Deloitte UK financial performance to impact staff bonuses

UK staff bonuses at Deloitte will take the firm’s 2025 performance in each of its arms into account after it was reported the firm is already running behind.
The firm’s revenue for the year ended 31 May 2024 increased by more than two per cent; however, its profits stalled, and several of its businesses, including its consultancy arm, decreased in revenue.
According to a memo reported by the Financial Times, UK senior partner Richard Houston told staff that the firm’s overall profits for the 2025 financial year were “below our original plan” though “slightly ahead of last year”.
As a result, its consulting arm will not receive full bonuses, which will be reduced on average by 20 per cent, and partners’ pay levels will also be affected.
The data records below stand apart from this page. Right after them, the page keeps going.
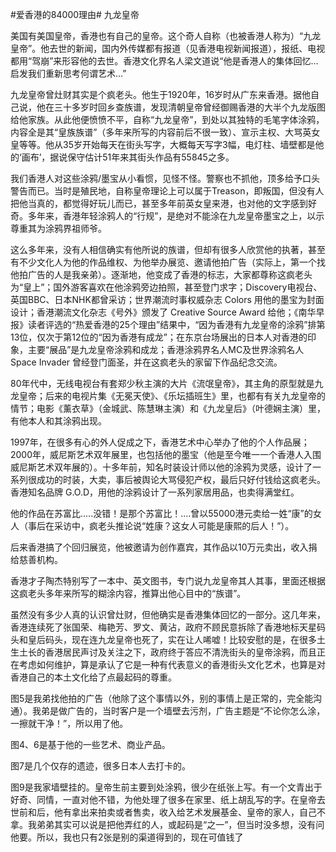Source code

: #爱香港的84000理由# 九龙皇帝

美国有美国皇帝，香港也有自己的皇帝。这个奇人自称（也被香港人称为）“九龙皇帝”。他去世的新闻，国内外传媒都有报道（见香港电视新闻报道），报纸、电视都用“驾崩”来形容他的去世。香港文化界名人梁文道说“他是香港人的集体回忆…启发我们重新思考何谓艺术…”

九龙皇帝曾灶财其实是个疯老头。他生于1920年，16岁时从广东来香港。据他自己说，他在三十多岁时回乡查族谱，发现清朝皇帝曾经御赐香港的大半个九龙版图给他家族。从此他便愤愤不平，自称“九龙皇帝”，到处以其独特的毛笔字体涂鸦，内容全是其“皇族族谱”（多年来所写的内容前后不很一致）、宣示主权、大骂英女皇等等。他从35岁开始每天在街头写字，大概每天写字3幅，电灯柱、墙壁都是他的‘画布’，据说保守估计51年来其街头作品有55845之多。

我们香港人对这些涂鸦/墨宝从小看惯，见怪不怪。警察也不抓他，顶多给予口头警告而已。当时是殖民地，自称皇帝理论上可以属于Treason，即叛国，但没有人把他当真的，都觉得好玩儿而已，甚至多年前英女皇来港，也对他的文字感到好奇。多年来，香港年轻涂鸦人的“行规”，是绝对不能涂在九龙皇帝墨宝之上，以示尊重其为涂鸦界祖师爷。
 
这么多年来，没有人相信确实有他所说的族谱，但却有很多人欣赏他的执著，甚至有不少文化人为他的作品维权、为他举办展览、邀请他拍广告（实际上，第一个找他拍广告的人是我亲弟）。逐渐地，他变成了香港的标志，大家都尊称这疯老头为“皇上”；国外游客喜欢在他涂鸦旁边拍照，甚至登门求字；Discovery电视台、英国BBC、日本NHK都曾采访；世界潮流时事权威杂志 Colors 用他的墨宝为封面设计；香港潮流文化杂志《号外》颁发了 Creative Source Award 给他；《南华早报》读者评选的“热爱香港的25个理由”结果中，“因为香港有九龙皇帝的涂鸦”排第13位，仅次于第12位的“因为香港有成龙”；在东京台场展出的日本人对香港的印象，主要“展品”是九龙皇帝涂鸦和成龙；香港涂鸦界名人MC及世界涂鸦名人Space Invader 曾经登门面圣，并在这疯老头的家留下作品纪念交流。

80年代中，无线电视台有套郑少秋主演的大片《流氓皇帝》，其主角的原型就是九龙皇帝；后来的电视片集《无冕天使》、《乐坛插班生》里，也都有有关九龙皇帝的情节；电影《薰衣草》（金城武、陈慧琳主演）和《九龙皇后》（叶德娴主演）里，有他本人和其涂鸦出现。

1997年，在很多有心的外人促成之下，香港艺术中心举办了他的个人作品展；2000年，威尼斯艺术双年展里，也包括他的墨宝（他是至今唯一一个香港人入围威尼斯艺术双年展的）。十多年前，知名时装设计师以他的涂鸦为灵感，设计了一系列很成功的时装，大卖，事后被舆论大骂侵犯产权，最后只好付钱给这疯老头。香港知名品牌 G.O.D，用他的涂鸦设计了一系列家居用品，也卖得满堂红。

他的作品在苏富比.....没错！是那个苏富比！....曾以55000港元卖给一姓“康”的女人（事后在采访中，疯老头推论说“姓康？这女人可能是康熙的后人！”）。

后来香港搞了个回归展览，他被邀请为创作嘉宾，其作品以10万元卖出，收入捐给慈善机构。

香港才子陶杰特别写了一本中、英文图书，专门说九龙皇帝其人其事，里面还根据这疯老头多年来所写的糊涂内容，推算出他心目中的“族谱”。

虽然没有多少人真的认识曾灶财，但他确实是香港集体回忆的一部分。这几年来，香港连续死了张国荣、梅艳芳、罗文、黄沾，政府不顾民意拆除了香港地标天星码头和皇后码头，现在连九龙皇帝也死了，实在让人唏嘘！比较安慰的是，在很多土生土长的香港居民声讨及关注之下，政府终于答应不清洗街头的皇帝涂鸦，而且正在考虑如何维护，算是承认了它是一种有代表意义的香港街头文化艺术，也算是对香港自己的本土文化给了点最起码的尊重。

图5是我弟找他拍的广告（他除了这个事情以外，别的事情上是正常的，完全能沟通）。我弟是做广告的，当时客户是一个墙壁去污剂，广告主题是“不论你怎么涂，一擦就干净！”，所以用了他。

图4、6是基于他的一些艺术、商业产品。

图7是几个仅存的遗迹，很多日本人去打卡的。

图9是我家墙壁挂的。皇帝生前主要到处涂鸦，很少在纸张上写。有一个文青出于好奇、同情，一直对他不错，为他处理了很多在家里、纸上胡乱写的字。在皇帝去世前和后，他有拿出来拍卖或者售卖，收入给艺术发展基金、皇帝的家人，自己不拿。我弟弟其实可以说是把他弄红的人，或起码是“之一”，但当时没多想，没有问他要。所以，我也只有2张是别的渠道得到的，现在可值钱了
Those who are set for a pay rise will see a smaller increase of 2.9 per cent compared to 5 per cent in the previous year.
The average profit per equity partner (PEP) at Deloitte over the 2024 financial year dropped by 5.2 per cent to £1.01m.
Digital green shoots
It was reported by the Financial Times that the firm’s financial advisory business and its tax and legal arm both performed above expectations, resulting in staff being in line for full bonuses.
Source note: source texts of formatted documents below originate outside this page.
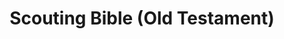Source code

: ---
title: "Scouting Bible (Old Testament)"
meta_title: ""
description: ""
image: "/images/old-testa.PNG"
categories: ["Scouting"]
draft: false
---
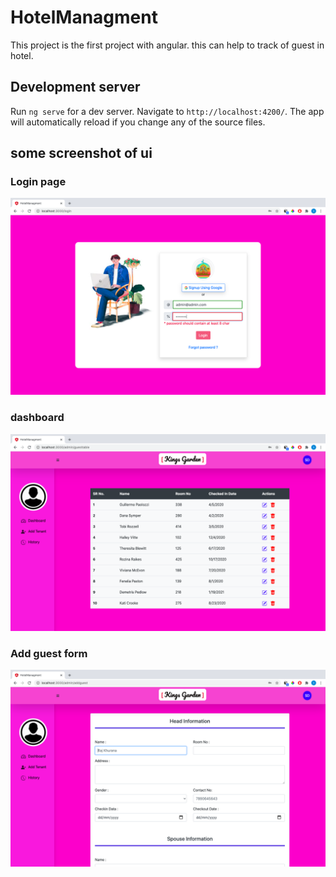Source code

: # HotelManagment

This project is the first project with angular. this can help to track of guest in hotel.

## Development server

Run `ng serve` for a dev server. Navigate to `http://localhost:4200/`. The app will automatically reload if you change any of the source files.

## some screenshot of ui

### Login page

![Login page](https://github.com/Sagardhandhalya/hotel-managment-angular/blob/master/src/assets/1.png)

### dashboard 

![dashboard](https://github.com/Sagardhandhalya/hotel-managment-angular/blob/master/src/assets/2.png)

### Add guest form

![Add guest form](https://github.com/Sagardhandhalya/hotel-managment-angular/blob/master/src/assets/3.png)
When contacted for a comment, a spokesperson for Deloitte UK said: “Amid ongoing market uncertainty, we are pleased to recognise our people for their hard work with salary increases, bonuses, and promotions this year.”
“This is alongside other benefits such as fully funded private medical insurance, recently enhanced family policies, and our commitment to offering flexibility and choice in our ways of working,” they added.
Earlier this week, Deloitte announced that its new technology centres in Belfast, Cardiff, Manchester, and Newcastle will open on 1 June. The centres will be staffed by 750 of the firm’s existing technology professionals.
The firm said its ambition is to double the size of this business, which provides technology-enabled solutions to clients, over the next three years. But this push into its technology teams outside London comes after the firm made several rounds of redundancies over the last few years, including cutting 250 underperforming staff last October.